Even as disgusting as I may think the materials in question could be, I disagree that they should be banned. If we as a society put limits on free speech, where do we draw the line? Obviously, most oppose open racial hatred and promotion of violence. Similar with guides to doing things that are patently illegal like detailed bomb-making guides and particularly dangerous
instructions for making illegal drugs. I don't mean things like how to harvest and cure marijuana. I mean things like making crystal meth or free-base narcotics which cause explosions when done the wrong way. But it gets more slippery and vague from there.

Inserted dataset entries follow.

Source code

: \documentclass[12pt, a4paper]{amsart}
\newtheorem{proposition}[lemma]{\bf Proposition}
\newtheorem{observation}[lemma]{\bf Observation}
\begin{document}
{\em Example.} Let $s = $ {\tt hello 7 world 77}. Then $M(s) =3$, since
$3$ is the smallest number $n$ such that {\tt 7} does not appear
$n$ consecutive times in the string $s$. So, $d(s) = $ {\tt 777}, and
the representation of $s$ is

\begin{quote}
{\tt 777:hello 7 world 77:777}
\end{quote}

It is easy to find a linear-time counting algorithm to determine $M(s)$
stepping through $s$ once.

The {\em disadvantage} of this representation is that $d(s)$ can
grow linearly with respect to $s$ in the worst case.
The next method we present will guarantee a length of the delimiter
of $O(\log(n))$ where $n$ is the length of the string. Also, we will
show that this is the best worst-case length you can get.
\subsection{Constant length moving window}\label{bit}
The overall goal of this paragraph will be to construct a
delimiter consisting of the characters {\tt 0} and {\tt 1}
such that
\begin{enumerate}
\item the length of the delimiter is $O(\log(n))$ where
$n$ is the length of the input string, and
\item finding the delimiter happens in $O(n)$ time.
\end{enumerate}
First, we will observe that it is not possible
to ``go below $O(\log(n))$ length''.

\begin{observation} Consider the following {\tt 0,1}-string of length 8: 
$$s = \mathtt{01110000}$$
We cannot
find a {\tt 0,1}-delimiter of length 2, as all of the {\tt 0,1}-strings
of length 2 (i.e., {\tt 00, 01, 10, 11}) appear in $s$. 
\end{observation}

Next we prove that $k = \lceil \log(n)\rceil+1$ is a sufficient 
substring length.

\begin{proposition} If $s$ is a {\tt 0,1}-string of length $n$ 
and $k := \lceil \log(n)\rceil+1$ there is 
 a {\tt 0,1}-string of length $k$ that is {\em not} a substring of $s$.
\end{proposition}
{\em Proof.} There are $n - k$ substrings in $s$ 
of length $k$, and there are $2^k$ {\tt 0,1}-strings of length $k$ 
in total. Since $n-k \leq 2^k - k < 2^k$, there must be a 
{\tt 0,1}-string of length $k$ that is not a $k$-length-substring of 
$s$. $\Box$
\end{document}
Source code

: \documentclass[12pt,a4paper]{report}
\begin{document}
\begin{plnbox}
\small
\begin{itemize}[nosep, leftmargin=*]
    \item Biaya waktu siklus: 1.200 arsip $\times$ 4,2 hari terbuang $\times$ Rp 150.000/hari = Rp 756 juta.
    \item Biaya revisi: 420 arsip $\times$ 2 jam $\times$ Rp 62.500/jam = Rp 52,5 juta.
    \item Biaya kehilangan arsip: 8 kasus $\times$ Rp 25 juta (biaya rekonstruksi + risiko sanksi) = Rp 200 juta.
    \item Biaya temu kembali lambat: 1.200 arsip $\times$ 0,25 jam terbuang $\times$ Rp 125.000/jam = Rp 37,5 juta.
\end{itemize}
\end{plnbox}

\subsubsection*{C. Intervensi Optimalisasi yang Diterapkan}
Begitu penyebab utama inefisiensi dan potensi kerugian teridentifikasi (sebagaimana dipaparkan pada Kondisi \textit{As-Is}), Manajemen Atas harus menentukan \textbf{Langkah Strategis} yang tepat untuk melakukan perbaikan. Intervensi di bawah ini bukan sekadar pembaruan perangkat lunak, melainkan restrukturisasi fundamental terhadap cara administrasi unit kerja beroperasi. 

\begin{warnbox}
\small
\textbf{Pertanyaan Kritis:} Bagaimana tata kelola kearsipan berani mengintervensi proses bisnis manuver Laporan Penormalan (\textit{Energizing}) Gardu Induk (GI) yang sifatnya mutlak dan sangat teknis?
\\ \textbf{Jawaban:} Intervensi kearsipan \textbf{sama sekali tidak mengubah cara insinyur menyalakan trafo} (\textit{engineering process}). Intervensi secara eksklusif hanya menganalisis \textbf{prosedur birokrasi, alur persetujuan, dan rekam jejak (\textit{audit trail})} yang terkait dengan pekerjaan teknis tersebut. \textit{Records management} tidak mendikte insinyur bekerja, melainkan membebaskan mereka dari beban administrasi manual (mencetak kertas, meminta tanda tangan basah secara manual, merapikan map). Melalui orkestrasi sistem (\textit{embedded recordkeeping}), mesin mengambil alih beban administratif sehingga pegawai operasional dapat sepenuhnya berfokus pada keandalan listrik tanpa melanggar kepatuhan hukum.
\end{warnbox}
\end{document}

What about suicide guides? What is worse, having a guide of fool-proof instructions to do it right the first time, or having the person trying painful and disabling things over and over until they finally succeed? Who is society to force people who don't want to be a part of it to be in it? Of course, we may argue that children may obtain the information and may follow it over reasons that are trivial to mature adults. "He broke up with me, where's the suicide book?"

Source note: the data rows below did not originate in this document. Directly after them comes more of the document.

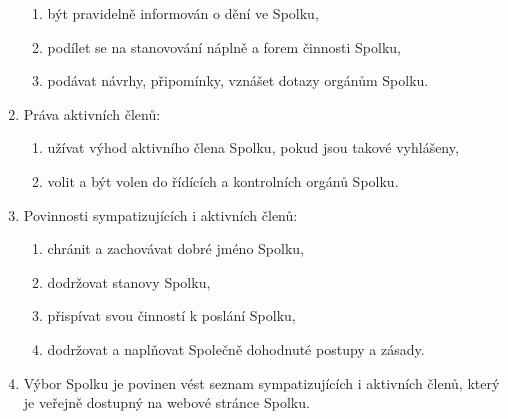 \documentclass[11pt,a4paper]{article}
\begin{document}
\begin{enumerate}[itemsep=0pt]
\begin{enumerate}[itemsep=0pt,topsep=0pt]
        \item být pravidelně informován o dění ve Spolku,
        \item podílet se na stanovování náplně a forem činnosti Spolku,
        \item podávat návrhy, připomínky, vznášet dotazy orgánům Spolku.
    \end{enumerate}
    \item Práva aktivních členů:
    \begin{enumerate}[itemsep=0pt,topsep=0pt]
        \item užívat výhod aktivního člena Spolku, pokud jsou takové vyhlášeny,
        \item volit a být volen do řídících a kontrolních orgánů Spolku.
    \end{enumerate}
    \item Povinnosti sympatizujících i aktivních členů:
    \begin{enumerate}[itemsep=0pt,topsep=0pt]
        \item chránit a zachovávat dobré jméno Spolku,
        \item dodržovat stanovy Spolku,
        \item přispívat svou činností k poslání Spolku,
        \item dodržovat a naplňovat Společně dohodnuté postupy a zásady.
    \end{enumerate}
    \item Výbor Spolku je povinen vést seznam sympatizujících i aktivních členů,
    který je veřejně dostupný na webové stránce Spolku. 
\end{enumerate}
\end{document}
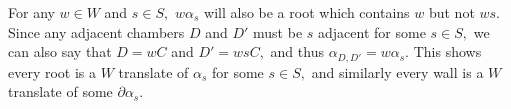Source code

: \documentclass[class=book, crop=false,12 pt]{standalone}
\begin{document}
For any $w\in W$ and $s\in S,$ $w\alpha_s$ will also be a root which contains $w$ but not $ws.$ Since any adjacent chambers $D$ and $D'$ must be $s$ adjacent for some $s\in S,$ we can also say that $D=wC$ and $D'=wsC,$ and thus $\alpha_{D,D'}=w\alpha_s.$ This shows every root is a $W$ translate of $\alpha_s$ for some $s\in S,$ and similarly every wall is a $W$ translate of some $\partial\alpha_s.$ 
\end{document}
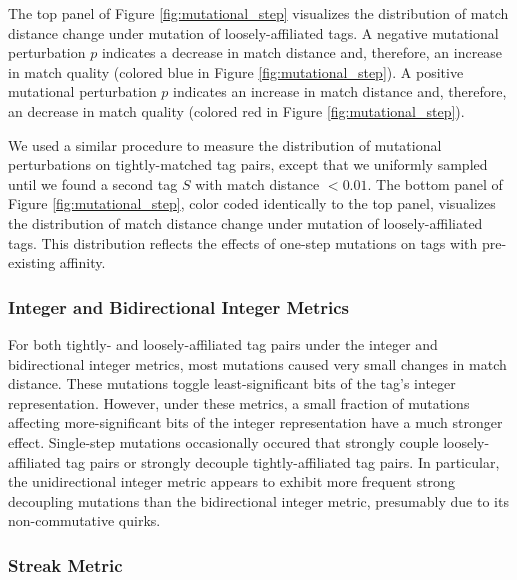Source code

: The top panel of Figure \ref{fig:mutational_step} visualizes the distribution of match distance change under mutation of loosely-affiliated tags.
A negative mutational perturbation $p$ indicates a decrease in match distance and, therefore, an increase in match quality (colored blue in Figure \ref{fig:mutational_step}).
A positive mutational perturbation $p$ indicates an increase in match distance and, therefore, an decrease in match quality (colored red in Figure \ref{fig:mutational_step}).

We used a similar procedure to measure the distribution of mutational perturbations on tightly-matched tag pairs, except that we uniformly sampled until we found a second tag $S$ with match distance $< 0.01$.
The bottom panel of Figure \ref{fig:mutational_step}, color coded identically to the top panel, visualizes the distribution of match distance change under mutation of loosely-affiliated tags.
This distribution reflects the effects of one-step mutations on tags with pre-existing affinity.

\subsubsection{Integer and Bidirectional Integer Metrics}

For both tightly- and loosely-affiliated tag pairs under the integer and bidirectional integer metrics, most mutations caused very small changes in match distance.
These mutations toggle least-significant bits of the tag's integer representation.
However, under these metrics, a small fraction of mutations affecting more-significant bits of the integer representation have a much stronger effect.
Single-step mutations occasionally occured that strongly couple loosely-affiliated tag pairs or strongly decouple tightly-affiliated tag pairs.
In particular, the unidirectional integer metric appears to exhibit more frequent strong decoupling mutations than the bidirectional integer metric, presumably due to its non-commutative quirks.

\subsubsection{Streak Metric}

Then there are the things like books on how to become obese, how to become anorexic, how to engage in bulimia, and so on. Then there are alternative medicine guides which are often written by non-doctors and make unproven claims. Even what certain doctors write are not much better, like the doctor who prescribed female hormones for nearly any condition, regardless of gender. Then there are the books which oppose abortion or certain sexual orientations or suggest sexual orientations can be changed or converted. Then there are radical books on animal liberation and environmentalism, some even promoting acts of terror. If we ban books related to bomb-making, then why not ban books related to nuclear theory? Every encyclopedia has articles on nuclear weapons, and if someone can manage to get the raw materials somehow, I am sure they would eventually figure out on their own what the books don't tell, if given enough time and enough raw materials.
My point is this: Where do we draw the line? Once we start down the road to censorship, where does it stop? So as bad as some of the above things are or may offend some of us here, I would be hard pressed to want to actually ban any of it. In many parts of the world, child pornography and piracy are being used as covers to restrict other forms of speech like political opposition, mild forms of racism, opposition to gayness, opposition to abortion, fair use of copyrighted works for media purposes, promotion of certain religions, etc. A friend of mine tells me that whenever anyone wants to pass an unpopular law, they nearly always claim it is "for the children." Sure, some of the proposed new laws offer tools that would come in handy to help stop folks who trade child pornography online. However, the use of such tools won't stop there. They may say it is about child porn when it is really about protecting big media. Most of the child porn traffickers use other means to peddle their wares besides PCs. It is a whole lot easier and less risky to swap SD cards, and use a system of arranged drop-offs in prearranged locations. One electronics company is producing wireless sniffers to help find child porn. But they can be used to find ANY type of content, including evidence of file-sharing, evidence of sexual affairs, and personal data.